ACTION ITEM »
A single total is needed, the number of lines of this listing that contain the string "related".

MATERIAL SUPPLIED »
☆ ☆ ☆ ☆ ☆ ☆ ☆

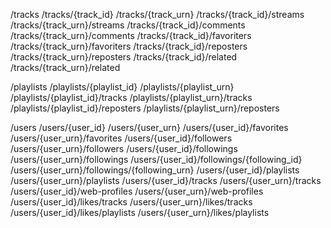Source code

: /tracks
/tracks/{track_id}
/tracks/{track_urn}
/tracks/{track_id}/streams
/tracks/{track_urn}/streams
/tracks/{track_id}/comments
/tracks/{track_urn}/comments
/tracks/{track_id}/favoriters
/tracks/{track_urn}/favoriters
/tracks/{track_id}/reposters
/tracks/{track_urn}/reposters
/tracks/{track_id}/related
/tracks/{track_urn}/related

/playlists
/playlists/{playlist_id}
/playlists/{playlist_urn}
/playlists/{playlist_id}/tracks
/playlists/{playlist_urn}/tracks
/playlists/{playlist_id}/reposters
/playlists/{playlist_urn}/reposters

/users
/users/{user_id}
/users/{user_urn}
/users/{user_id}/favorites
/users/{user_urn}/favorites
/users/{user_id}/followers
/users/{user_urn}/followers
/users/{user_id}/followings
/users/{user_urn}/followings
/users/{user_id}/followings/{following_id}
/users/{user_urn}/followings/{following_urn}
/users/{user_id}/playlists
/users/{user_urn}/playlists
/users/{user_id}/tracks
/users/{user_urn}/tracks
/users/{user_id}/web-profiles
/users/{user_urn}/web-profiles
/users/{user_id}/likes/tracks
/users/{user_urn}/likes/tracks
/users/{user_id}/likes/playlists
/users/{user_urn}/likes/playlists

☆ ☆ ☆ ☆ ☆ ☆ ☆

SOLUTION TO THE PROBLEM »
2